Source texts of formatted documents
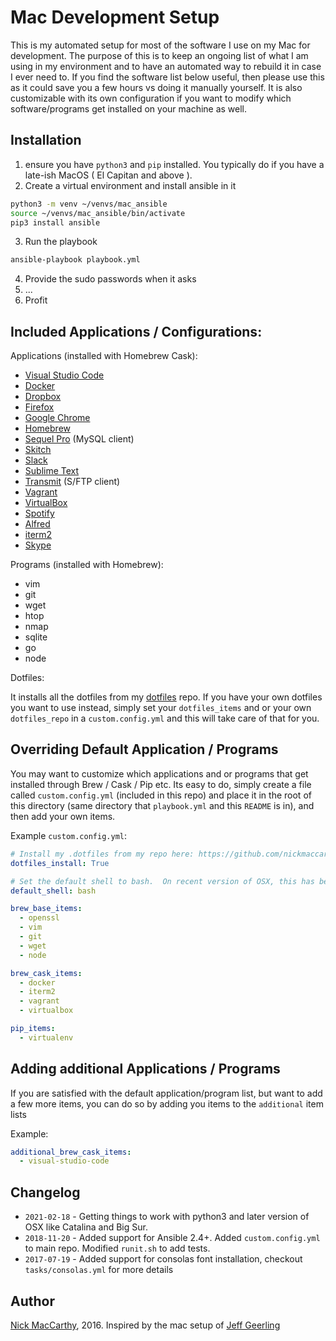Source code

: # Mac Development Setup

This is my automated setup for most of the software I use on my Mac for development.  The purpose of this is to keep an ongoing list of what I am using in my environment and to have an automated way to rebuild it in case I ever need to.  If you find the software list below useful, then please use this as it could save you a few hours vs doing it manually yourself.  It is also customizable with its own configuration if you want to modify which software/programs get installed on your machine as well. 

## Installation

1. ensure you have `python3` and `pip` installed.  You typically do if you have a late-ish MacOS ( El Capitan and above ).
2. Create a virtual environment and install ansible in it

```bash
python3 -m venv ~/venvs/mac_ansible
source ~/venvs/mac_ansible/bin/activate
pip3 install ansible
```

3. Run the playbook

```bash
ansible-playbook playbook.yml

```

4. Provide the sudo passwords when it asks
5. ...
6. Profit



## Included Applications / Configurations:

Applications (installed with Homebrew Cask):

  - [Visual Studio Code](https://code.visualstudio.com/)
  - [Docker](https://www.docker.com/)
  - [Dropbox](https://www.dropbox.com/)
  - [Firefox](https://www.mozilla.org/en-US/firefox/new/)
  - [Google Chrome](https://www.google.com/chrome/)
  - [Homebrew](http://brew.sh/)
  - [Sequel Pro](https://www.sequelpro.com/) (MySQL client)
  - [Skitch](https://evernote.com/skitch/)
  - [Slack](https://slack.com/)
  - [Sublime Text](https://www.sublimetext.com/)
  - [Transmit](https://panic.com/transmit/) (S/FTP client)
  - [Vagrant](https://www.vagrantup.com/)
  - [VirtualBox](https://www.virtualbox.org/wiki/Downloads)
  - [Spotify](https://www.spotify.com)
  - [Alfred](https://www.alfredapp.com/)
  - [iterm2](https://www.iterm2.com/)
  - [Skype](https://www.skype.com/)

Programs (installed with Homebrew):
  - vim
  - git
  - wget
  - htop
  - nmap
  - sqlite
  - go
  - node

Dotfiles:

It installs all the dotfiles from my [dotfiles](https://github.com/nickmaccarthy/dotfiles) repo.  If you have your own dotfiles you want to use instead, simply set your `dotfiles_items` and or your own `dotfiles_repo` in a `custom.config.yml` and this will take care of that for you.   

## Overriding Default Application / Programs

You may want to customize which applications and or programs that get installed through Brew / Cask / Pip etc.  Its easy to do, simply create a file called `custom.config.yml` (included in this repo) and place it in the root of this directory (same directory that `playbook.yml` and this `README` is in), and then add your own items.

Example `custom.config.yml`:

```yaml
# Install my .dotfiles from my repo here: https://github.com/nickmaccarthy/dotfiles
dotfiles_install: True

# Set the default shell to bash.  On recent version of OSX, this has been zsh.  I typically do all my scripting in bash, so I am overwriting here.
default_shell: bash

brew_base_items:
  - openssl
  - vim
  - git
  - wget
  - node

brew_cask_items:
  - docker
  - iterm2
  - vagrant
  - virtualbox

pip_items:
  - virtualenv

```

## Adding additional Applications / Programs

If you are satisfied with the default application/program list, but want to add a few more items, you can do so by adding you items to the `additional` item lists

Example:

```yaml
additional_brew_cask_items:
  - visual-studio-code
```


## Changelog

* `2021-02-18` - Getting things to work with python3 and later version of OSX like Catalina and Big Sur.  
* `2018-11-20` - Added support for Ansible 2.4+.  Added `custom.config.yml` to main repo.  Modified `runit.sh` to add tests.  
* `2017-07-19` - Added support for consolas font installation, checkout `tasks/consolas.yml` for more details

## Author

[Nick MacCarthy](http://nickmaccarthy.com), 2016.  Inspired by the mac setup of [Jeff Geerling](https://github.com/geerlingguy/mac-dev-playbook)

YOUR OBJECTIVE
Restate the data above word for word, so that the only difference is the missing pictures.

OUTPUT OF THE TASK
Source code

: # Mac Development Setup

This is my automated setup for most of the software I use on my Mac for development.  The purpose of this is to keep an ongoing list of what I am using in my environment and to have an automated way to rebuild it in case I ever need to.  If you find the software list below useful, then please use this as it could save you a few hours vs doing it manually yourself.  It is also customizable with its own configuration if you want to modify which software/programs get installed on your machine as well. 

## Installation

1. ensure you have `python3` and `pip` installed.  You typically do if you have a late-ish MacOS ( El Capitan and above ).
2. Create a virtual environment and install ansible in it

```bash
python3 -m venv ~/venvs/mac_ansible
source ~/venvs/mac_ansible/bin/activate
pip3 install ansible
```

3. Run the playbook

```bash
ansible-playbook playbook.yml

```

4. Provide the sudo passwords when it asks
5. ...
6. Profit



## Included Applications / Configurations:

Applications (installed with Homebrew Cask):

  - [Visual Studio Code](https://code.visualstudio.com/)
  - [Docker](https://www.docker.com/)
  - [Dropbox](https://www.dropbox.com/)
  - [Firefox](https://www.mozilla.org/en-US/firefox/new/)
  - [Google Chrome](https://www.google.com/chrome/)
  - [Homebrew](http://brew.sh/)
  - [Sequel Pro](https://www.sequelpro.com/) (MySQL client)
  - [Skitch](https://evernote.com/skitch/)
  - [Slack](https://slack.com/)
  - [Sublime Text](https://www.sublimetext.com/)
  - [Transmit](https://panic.com/transmit/) (S/FTP client)
  - [Vagrant](https://www.vagrantup.com/)
  - [VirtualBox](https://www.virtualbox.org/wiki/Downloads)
  - [Spotify](https://www.spotify.com)
  - [Alfred](https://www.alfredapp.com/)
  - [iterm2](https://www.iterm2.com/)
  - [Skype](https://www.skype.com/)

Programs (installed with Homebrew):
  - vim
  - git
  - wget
  - htop
  - nmap
  - sqlite
  - go
  - node

Dotfiles:

It installs all the dotfiles from my [dotfiles](https://github.com/nickmaccarthy/dotfiles) repo.  If you have your own dotfiles you want to use instead, simply set your `dotfiles_items` and or your own `dotfiles_repo` in a `custom.config.yml` and this will take care of that for you.   

## Overriding Default Application / Programs

You may want to customize which applications and or programs that get installed through Brew / Cask / Pip etc.  Its easy to do, simply create a file called `custom.config.yml` (included in this repo) and place it in the root of this directory (same directory that `playbook.yml` and this `README` is in), and then add your own items.

Example `custom.config.yml`:

```yaml
# Install my .dotfiles from my repo here: https://github.com/nickmaccarthy/dotfiles
dotfiles_install: True

# Set the default shell to bash.  On recent version of OSX, this has been zsh.  I typically do all my scripting in bash, so I am overwriting here.
default_shell: bash

brew_base_items:
  - openssl
  - vim
  - git
  - wget
  - node

brew_cask_items:
  - docker
  - iterm2
  - vagrant
  - virtualbox

pip_items:
  - virtualenv

```

## Adding additional Applications / Programs

If you are satisfied with the default application/program list, but want to add a few more items, you can do so by adding you items to the `additional` item lists

Example:

```yaml
additional_brew_cask_items:
  - visual-studio-code
```


## Changelog

* `2021-02-18` - Getting things to work with python3 and later version of OSX like Catalina and Big Sur.  
* `2018-11-20` - Added support for Ansible 2.4+.  Added `custom.config.yml` to main repo.  Modified `runit.sh` to add tests.  
* `2017-07-19` - Added support for consolas font installation, checkout `tasks/consolas.yml` for more details

## Author

[Nick MacCarthy](http://nickmaccarthy.com), 2016.  Inspired by the mac setup of [Jeff Geerling](https://github.com/geerlingguy/mac-dev-playbook)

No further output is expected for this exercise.